__REQUIRED ACTION__: Down to the final line, print each entry exactly.

__LISTED RECORDS__:
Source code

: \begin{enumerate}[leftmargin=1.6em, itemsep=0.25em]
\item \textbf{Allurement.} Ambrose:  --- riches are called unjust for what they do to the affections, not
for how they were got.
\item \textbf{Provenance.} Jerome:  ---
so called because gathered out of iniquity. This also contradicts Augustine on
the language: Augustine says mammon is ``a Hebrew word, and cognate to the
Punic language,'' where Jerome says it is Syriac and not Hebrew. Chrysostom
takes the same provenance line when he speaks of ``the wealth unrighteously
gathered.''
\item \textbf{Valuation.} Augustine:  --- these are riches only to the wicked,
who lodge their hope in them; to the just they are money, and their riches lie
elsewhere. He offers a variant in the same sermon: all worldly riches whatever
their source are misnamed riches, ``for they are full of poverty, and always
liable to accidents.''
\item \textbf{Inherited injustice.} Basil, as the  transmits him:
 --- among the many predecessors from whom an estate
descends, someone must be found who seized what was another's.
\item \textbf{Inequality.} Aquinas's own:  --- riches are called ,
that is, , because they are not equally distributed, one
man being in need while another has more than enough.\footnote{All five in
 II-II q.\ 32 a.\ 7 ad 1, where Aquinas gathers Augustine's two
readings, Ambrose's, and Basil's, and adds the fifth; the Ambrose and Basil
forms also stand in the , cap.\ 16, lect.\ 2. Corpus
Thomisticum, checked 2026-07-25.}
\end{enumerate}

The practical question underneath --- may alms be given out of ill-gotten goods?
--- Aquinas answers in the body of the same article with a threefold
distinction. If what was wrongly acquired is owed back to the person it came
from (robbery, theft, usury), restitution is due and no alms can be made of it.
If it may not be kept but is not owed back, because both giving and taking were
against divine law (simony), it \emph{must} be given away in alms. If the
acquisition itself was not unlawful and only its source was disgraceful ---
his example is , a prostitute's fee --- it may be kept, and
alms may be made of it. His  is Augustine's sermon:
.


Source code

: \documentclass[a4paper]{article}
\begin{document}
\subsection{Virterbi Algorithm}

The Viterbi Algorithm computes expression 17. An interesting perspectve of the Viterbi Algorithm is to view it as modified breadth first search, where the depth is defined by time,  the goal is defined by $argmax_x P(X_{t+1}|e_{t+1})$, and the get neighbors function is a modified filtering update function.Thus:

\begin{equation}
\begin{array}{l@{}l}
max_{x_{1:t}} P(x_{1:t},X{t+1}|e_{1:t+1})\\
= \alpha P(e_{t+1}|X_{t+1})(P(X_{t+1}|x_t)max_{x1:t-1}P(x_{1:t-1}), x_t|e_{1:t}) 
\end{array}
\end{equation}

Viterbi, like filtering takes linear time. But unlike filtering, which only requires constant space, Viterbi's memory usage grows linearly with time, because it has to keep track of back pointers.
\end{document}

__TASK ANSWER__:
Source code

: \begin{enumerate}[leftmargin=1.6em, itemsep=0.25em]
\item \textbf{Allurement.} Ambrose:  --- riches are called unjust for what they do to the affections, not
for how they were got.
\item \textbf{Provenance.} Jerome:  ---
so called because gathered out of iniquity. This also contradicts Augustine on
the language: Augustine says mammon is ``a Hebrew word, and cognate to the
Punic language,'' where Jerome says it is Syriac and not Hebrew. Chrysostom
takes the same provenance line when he speaks of ``the wealth unrighteously
gathered.''
\item \textbf{Valuation.} Augustine:  --- these are riches only to the wicked,
who lodge their hope in them; to the just they are money, and their riches lie
elsewhere. He offers a variant in the same sermon: all worldly riches whatever
their source are misnamed riches, ``for they are full of poverty, and always
liable to accidents.''
\item \textbf{Inherited injustice.} Basil, as the  transmits him:
 --- among the many predecessors from whom an estate
descends, someone must be found who seized what was another's.
\item \textbf{Inequality.} Aquinas's own:  --- riches are called ,
that is, , because they are not equally distributed, one
man being in need while another has more than enough.\footnote{All five in
 II-II q.\ 32 a.\ 7 ad 1, where Aquinas gathers Augustine's two
readings, Ambrose's, and Basil's, and adds the fifth; the Ambrose and Basil
forms also stand in the , cap.\ 16, lect.\ 2. Corpus
Thomisticum, checked 2026-07-25.}
\end{enumerate}

The practical question underneath --- may alms be given out of ill-gotten goods?
--- Aquinas answers in the body of the same article with a threefold
distinction. If what was wrongly acquired is owed back to the person it came
from (robbery, theft, usury), restitution is due and no alms can be made of it.
If it may not be kept but is not owed back, because both giving and taking were
against divine law (simony), it \emph{must} be given away in alms. If the
acquisition itself was not unlawful and only its source was disgraceful ---
his example is , a prostitute's fee --- it may be kept, and
alms may be made of it. His  is Augustine's sermon:
.


Source code

: \documentclass[a4paper]{article}
\begin{document}
\subsection{Virterbi Algorithm}

The Viterbi Algorithm computes expression 17. An interesting perspectve of the Viterbi Algorithm is to view it as modified breadth first search, where the depth is defined by time,  the goal is defined by $argmax_x P(X_{t+1}|e_{t+1})$, and the get neighbors function is a modified filtering update function.Thus:

\begin{equation}
\begin{array}{l@{}l}
max_{x_{1:t}} P(x_{1:t},X{t+1}|e_{1:t+1})\\
= \alpha P(e_{t+1}|X_{t+1})(P(X_{t+1}|x_t)max_{x1:t-1}P(x_{1:t-1}), x_t|e_{1:t}) 
\end{array}
\end{equation}

Viterbi, like filtering takes linear time. But unlike filtering, which only requires constant space, Viterbi's memory usage grows linearly with time, because it has to keep track of back pointers.
\end{document}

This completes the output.